The bulk of the U.S. corn and soybean harvests still lie ahead, but generally improving conditions from a difficult spring planting season have American farmers less pessimistic about crop production profitability.
According to the September update of the monthly Purdue University/CME Group Ag Economy Barometer – which is based on a survey of 400 producers across the U.S. - just one out of five respondents (21%) said they expected crop production profitability to decline over the next year, a major improvement from previous months.
When the same question about crop production profitability was posed in May - at a time when concerns about delayed planting were rising and crop prices were low - farmers had an extremely negative outlook with 41% of respondents expecting profitability to decline over the next year. When the question was asked again in August, producers’ perspective was starting to shift, although just over one-third (34%) of respondents still said they expected profitability to decline.

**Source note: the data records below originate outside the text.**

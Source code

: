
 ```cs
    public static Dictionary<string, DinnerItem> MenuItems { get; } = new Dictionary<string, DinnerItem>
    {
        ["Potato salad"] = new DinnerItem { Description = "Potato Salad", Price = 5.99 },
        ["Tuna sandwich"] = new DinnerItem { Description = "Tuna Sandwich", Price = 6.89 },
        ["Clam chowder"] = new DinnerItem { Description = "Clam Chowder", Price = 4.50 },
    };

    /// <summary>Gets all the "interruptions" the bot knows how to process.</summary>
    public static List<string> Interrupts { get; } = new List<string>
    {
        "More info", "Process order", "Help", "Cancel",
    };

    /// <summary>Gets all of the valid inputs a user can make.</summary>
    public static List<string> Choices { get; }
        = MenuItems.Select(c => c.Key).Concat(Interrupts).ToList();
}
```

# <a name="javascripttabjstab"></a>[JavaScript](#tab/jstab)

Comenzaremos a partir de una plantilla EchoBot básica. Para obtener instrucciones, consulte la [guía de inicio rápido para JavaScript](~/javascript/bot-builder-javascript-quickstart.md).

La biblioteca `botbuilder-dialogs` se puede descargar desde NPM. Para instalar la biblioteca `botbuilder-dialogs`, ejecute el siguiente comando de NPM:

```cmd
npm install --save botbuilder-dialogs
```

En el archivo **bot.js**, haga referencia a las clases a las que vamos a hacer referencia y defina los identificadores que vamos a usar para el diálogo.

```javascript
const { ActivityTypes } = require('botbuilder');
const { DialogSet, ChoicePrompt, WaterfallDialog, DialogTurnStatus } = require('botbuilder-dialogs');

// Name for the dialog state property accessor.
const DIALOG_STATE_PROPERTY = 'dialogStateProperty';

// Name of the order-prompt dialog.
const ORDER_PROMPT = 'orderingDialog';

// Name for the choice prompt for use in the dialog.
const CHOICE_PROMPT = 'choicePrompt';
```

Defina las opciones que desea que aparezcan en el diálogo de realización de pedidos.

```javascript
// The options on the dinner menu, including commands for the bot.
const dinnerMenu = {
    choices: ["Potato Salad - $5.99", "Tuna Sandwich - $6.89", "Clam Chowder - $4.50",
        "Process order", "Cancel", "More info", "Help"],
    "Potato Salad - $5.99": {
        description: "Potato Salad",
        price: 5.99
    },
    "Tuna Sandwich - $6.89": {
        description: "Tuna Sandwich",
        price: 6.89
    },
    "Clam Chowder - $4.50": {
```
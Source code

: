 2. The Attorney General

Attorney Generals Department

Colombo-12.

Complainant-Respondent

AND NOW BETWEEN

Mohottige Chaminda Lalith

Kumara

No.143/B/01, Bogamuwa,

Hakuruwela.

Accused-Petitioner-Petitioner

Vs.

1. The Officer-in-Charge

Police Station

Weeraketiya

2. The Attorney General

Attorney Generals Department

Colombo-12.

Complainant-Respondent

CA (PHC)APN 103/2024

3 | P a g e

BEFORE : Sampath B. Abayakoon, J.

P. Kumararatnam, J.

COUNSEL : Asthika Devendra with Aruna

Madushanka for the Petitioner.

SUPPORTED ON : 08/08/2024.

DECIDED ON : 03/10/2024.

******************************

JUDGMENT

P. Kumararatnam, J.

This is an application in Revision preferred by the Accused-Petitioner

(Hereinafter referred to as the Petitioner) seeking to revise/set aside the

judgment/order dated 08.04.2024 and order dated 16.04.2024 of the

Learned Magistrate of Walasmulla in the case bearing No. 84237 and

“As crop growing conditions improved this season, producers’ short-run perspective on profitability of crop production changed significantly,” the barometer said, “. . .this could be a signal that growers expect better times in 2020 compared to 2019, possibly because they are looking forward to a return to more normal growing conditions and crop production in 2020.”
The overall Ag Economy Barometer dipped slightly in September to a reading of 121, down just 3 points from August, when the index stood at 124. Although the barometer’s decline was small, there was a relatively large sentiment shift among ag producers as they were noticeably more pessimistic about current conditions on their farms and in the U.S. ag economy, but somewhat more optimistic about future economic conditions, both compared to one month earlier.